## Work to be completed
Give back exactly the lines that start at the one containing "Not only does" and run to the end of the material below, both ends included.

## Data records
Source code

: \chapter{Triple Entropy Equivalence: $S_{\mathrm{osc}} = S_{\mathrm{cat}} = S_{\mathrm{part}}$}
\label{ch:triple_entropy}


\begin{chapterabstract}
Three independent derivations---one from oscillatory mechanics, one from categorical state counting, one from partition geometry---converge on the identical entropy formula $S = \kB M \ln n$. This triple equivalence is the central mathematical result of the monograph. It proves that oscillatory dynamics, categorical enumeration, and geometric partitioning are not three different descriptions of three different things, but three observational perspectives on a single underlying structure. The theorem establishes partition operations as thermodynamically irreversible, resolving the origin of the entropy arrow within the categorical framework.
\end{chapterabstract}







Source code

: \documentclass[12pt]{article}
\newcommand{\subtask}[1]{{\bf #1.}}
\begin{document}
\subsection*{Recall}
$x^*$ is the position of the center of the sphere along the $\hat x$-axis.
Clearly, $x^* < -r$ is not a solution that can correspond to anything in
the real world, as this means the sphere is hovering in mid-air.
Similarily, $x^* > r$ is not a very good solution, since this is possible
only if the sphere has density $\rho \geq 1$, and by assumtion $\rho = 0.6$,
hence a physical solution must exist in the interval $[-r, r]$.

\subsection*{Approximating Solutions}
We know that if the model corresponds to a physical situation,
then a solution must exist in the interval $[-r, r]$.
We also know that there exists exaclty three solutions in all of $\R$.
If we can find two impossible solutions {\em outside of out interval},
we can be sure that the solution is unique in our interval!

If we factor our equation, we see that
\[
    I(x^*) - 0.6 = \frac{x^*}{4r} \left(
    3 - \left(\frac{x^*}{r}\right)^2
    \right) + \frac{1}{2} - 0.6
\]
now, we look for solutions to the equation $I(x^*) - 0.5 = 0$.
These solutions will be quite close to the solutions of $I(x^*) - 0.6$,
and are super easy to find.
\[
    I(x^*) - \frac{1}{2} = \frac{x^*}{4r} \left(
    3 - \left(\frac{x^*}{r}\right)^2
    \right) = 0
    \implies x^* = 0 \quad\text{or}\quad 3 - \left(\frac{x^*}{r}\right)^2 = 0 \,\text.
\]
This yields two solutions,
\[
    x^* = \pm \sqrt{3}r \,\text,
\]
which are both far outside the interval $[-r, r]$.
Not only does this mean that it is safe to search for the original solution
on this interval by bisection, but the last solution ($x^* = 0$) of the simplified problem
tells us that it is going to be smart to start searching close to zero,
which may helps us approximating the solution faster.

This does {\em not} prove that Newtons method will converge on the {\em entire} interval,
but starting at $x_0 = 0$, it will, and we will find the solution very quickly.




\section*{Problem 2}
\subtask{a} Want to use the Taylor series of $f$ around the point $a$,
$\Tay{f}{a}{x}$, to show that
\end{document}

## Task output
Not only does this mean that it is safe to search for the original solution
on this interval by bisection, but the last solution ($x^* = 0$) of the simplified problem
tells us that it is going to be smart to start searching close to zero,
which may helps us approximating the solution faster.

This does {\em not} prove that Newtons method will converge on the {\em entire} interval,
but starting at $x_0 = 0$, it will, and we will find the solution very quickly.




\section*{Problem 2}
\subtask{a} Want to use the Taylor series of $f$ around the point $a$,
$\Tay{f}{a}{x}$, to show that
\end{document}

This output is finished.